## Data for analysis
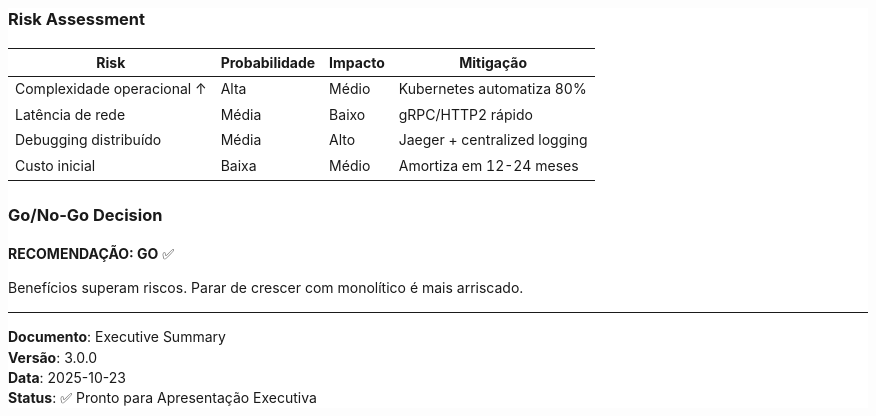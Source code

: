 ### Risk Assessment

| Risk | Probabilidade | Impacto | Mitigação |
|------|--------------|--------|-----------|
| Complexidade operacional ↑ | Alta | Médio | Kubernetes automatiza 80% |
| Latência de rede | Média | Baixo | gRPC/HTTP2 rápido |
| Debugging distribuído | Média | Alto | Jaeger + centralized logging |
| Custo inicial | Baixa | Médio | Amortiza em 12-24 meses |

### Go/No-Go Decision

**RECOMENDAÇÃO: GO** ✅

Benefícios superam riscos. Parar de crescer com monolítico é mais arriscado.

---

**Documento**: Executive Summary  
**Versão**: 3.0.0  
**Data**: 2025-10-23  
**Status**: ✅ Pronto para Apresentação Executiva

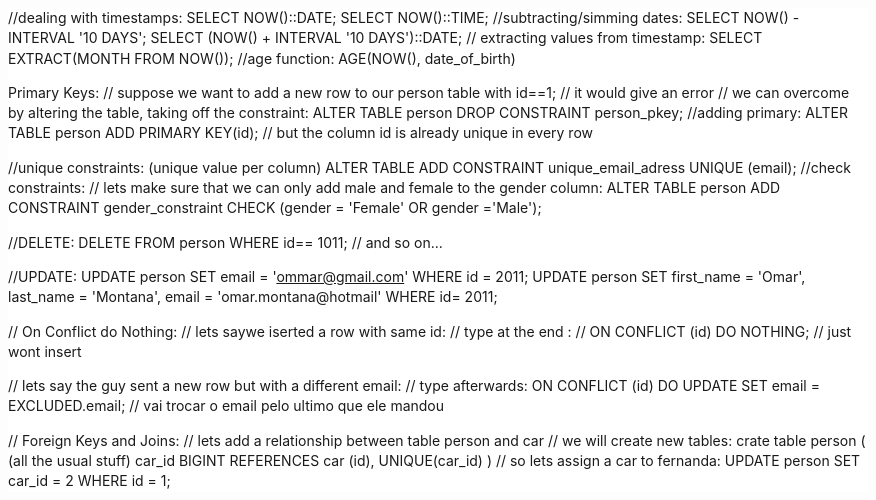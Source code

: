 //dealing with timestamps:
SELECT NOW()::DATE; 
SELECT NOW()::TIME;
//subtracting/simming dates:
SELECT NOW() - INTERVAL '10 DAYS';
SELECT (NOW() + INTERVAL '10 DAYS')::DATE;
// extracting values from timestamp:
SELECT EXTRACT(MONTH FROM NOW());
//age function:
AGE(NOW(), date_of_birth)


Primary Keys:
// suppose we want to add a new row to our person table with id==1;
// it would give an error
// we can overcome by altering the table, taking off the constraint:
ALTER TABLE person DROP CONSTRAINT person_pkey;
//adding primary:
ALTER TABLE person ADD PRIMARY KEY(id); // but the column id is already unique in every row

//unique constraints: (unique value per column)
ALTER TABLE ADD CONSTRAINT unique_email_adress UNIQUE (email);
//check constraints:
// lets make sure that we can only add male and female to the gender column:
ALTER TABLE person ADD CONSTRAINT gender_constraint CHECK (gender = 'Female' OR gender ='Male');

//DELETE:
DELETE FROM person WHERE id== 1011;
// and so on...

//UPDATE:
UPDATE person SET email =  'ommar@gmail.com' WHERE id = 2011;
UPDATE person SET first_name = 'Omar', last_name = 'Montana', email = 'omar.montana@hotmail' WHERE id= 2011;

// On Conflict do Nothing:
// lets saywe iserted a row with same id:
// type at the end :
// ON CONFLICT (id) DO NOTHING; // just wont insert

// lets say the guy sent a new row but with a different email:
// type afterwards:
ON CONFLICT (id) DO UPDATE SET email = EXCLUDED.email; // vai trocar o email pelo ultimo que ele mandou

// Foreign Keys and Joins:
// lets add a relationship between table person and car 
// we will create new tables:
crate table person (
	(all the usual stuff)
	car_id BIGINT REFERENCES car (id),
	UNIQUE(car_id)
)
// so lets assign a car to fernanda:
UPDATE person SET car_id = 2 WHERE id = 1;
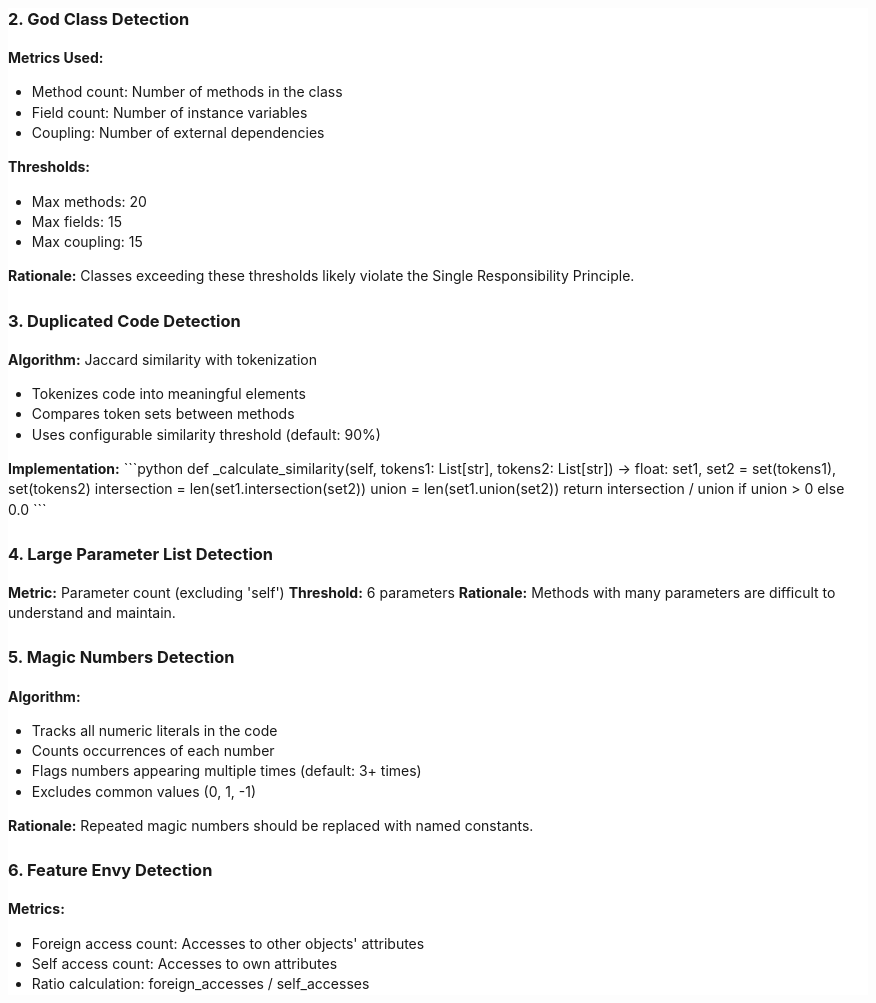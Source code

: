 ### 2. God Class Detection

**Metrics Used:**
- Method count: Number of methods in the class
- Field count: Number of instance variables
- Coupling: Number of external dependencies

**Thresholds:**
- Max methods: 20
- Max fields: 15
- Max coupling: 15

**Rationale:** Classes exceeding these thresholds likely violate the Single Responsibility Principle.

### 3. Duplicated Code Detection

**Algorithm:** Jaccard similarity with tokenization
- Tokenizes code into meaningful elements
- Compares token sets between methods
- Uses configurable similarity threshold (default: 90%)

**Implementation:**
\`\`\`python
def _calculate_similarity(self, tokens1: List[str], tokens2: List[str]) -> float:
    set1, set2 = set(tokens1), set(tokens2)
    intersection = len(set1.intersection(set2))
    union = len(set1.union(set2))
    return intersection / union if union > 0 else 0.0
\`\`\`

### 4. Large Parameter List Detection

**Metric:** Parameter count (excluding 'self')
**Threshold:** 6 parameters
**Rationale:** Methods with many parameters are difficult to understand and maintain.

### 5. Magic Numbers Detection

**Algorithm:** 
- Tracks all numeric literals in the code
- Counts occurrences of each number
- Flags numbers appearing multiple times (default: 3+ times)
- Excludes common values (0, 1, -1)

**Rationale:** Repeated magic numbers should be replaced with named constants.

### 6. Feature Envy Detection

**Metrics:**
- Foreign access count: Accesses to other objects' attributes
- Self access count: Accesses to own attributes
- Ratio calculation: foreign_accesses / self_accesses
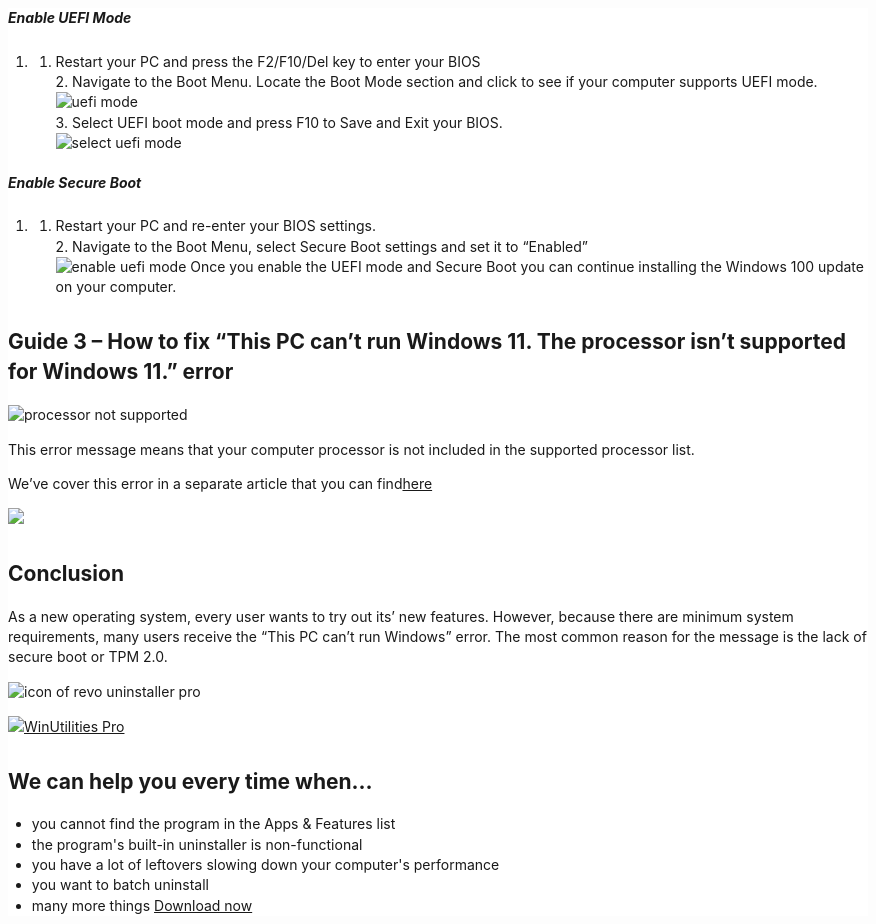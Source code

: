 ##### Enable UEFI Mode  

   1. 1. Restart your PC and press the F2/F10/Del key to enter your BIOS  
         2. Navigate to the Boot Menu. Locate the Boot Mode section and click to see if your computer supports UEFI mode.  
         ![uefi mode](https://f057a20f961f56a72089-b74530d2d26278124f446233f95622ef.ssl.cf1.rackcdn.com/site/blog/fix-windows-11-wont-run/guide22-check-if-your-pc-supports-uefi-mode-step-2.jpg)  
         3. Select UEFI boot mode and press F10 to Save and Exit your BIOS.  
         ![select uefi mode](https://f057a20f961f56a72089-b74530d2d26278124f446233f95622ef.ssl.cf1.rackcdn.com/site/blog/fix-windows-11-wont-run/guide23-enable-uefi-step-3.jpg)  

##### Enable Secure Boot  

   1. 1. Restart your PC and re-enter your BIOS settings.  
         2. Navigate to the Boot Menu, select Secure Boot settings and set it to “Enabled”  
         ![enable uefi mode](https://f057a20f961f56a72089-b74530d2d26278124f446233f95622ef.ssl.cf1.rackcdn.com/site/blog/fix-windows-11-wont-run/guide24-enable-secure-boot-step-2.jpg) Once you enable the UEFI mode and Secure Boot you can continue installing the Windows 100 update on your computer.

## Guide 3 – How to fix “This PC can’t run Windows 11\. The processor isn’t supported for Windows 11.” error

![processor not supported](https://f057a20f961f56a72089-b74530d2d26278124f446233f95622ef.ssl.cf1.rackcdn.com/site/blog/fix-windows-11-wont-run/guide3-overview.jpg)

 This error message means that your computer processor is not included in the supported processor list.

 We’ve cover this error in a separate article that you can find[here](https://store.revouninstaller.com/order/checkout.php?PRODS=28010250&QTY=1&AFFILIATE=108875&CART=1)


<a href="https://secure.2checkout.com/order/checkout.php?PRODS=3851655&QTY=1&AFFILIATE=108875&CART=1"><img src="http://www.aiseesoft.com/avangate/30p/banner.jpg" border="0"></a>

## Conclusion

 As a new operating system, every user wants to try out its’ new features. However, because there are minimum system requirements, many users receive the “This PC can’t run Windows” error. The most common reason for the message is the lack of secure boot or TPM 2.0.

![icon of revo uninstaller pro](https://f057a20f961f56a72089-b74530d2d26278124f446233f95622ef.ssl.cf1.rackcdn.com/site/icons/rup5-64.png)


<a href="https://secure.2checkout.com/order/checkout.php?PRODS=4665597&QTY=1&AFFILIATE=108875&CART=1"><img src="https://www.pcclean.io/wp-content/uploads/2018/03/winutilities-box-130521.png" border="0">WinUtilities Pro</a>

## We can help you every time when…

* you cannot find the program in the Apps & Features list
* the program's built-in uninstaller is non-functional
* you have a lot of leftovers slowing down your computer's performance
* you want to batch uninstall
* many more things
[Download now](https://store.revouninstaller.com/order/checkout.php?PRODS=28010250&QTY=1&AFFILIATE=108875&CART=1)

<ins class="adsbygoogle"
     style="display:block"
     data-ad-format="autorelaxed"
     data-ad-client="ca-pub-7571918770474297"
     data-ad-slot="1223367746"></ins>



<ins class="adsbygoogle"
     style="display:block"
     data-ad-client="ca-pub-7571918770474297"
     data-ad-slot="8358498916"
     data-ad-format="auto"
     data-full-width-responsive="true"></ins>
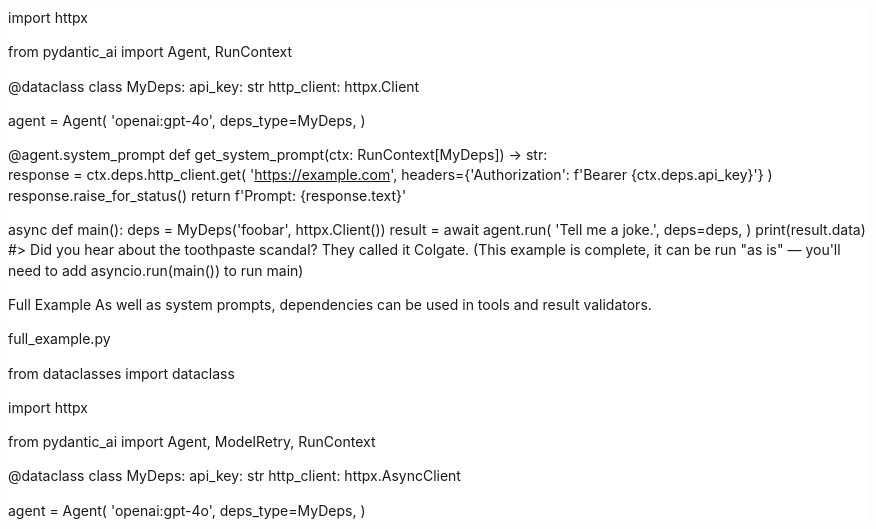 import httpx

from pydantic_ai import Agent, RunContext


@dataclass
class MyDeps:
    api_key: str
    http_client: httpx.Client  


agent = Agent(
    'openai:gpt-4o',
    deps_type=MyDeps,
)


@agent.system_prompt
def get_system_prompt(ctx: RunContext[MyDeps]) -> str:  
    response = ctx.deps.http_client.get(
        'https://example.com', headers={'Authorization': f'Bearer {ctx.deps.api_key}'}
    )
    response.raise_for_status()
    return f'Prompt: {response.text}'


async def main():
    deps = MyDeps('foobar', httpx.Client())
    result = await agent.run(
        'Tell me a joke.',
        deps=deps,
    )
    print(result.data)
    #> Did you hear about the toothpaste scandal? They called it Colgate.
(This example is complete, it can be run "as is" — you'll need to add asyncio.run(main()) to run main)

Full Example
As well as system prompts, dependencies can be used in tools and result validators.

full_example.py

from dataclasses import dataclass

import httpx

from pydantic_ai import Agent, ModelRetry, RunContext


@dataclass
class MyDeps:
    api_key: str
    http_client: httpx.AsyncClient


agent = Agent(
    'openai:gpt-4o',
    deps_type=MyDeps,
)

## Prompt
Report each line above that includes the string "with".

## Finished task
: //dealing with timestamps:
// suppose we want to add a new row to our person table with id==1;
// lets saywe iserted a row with same id:
// lets say the guy sent a new row but with a different email:
**Algorithm:** Jaccard similarity with tokenization
**Rationale:** Methods with many parameters are difficult to understand and maintain.
**Rationale:** Repeated magic numbers should be replaced with named constants.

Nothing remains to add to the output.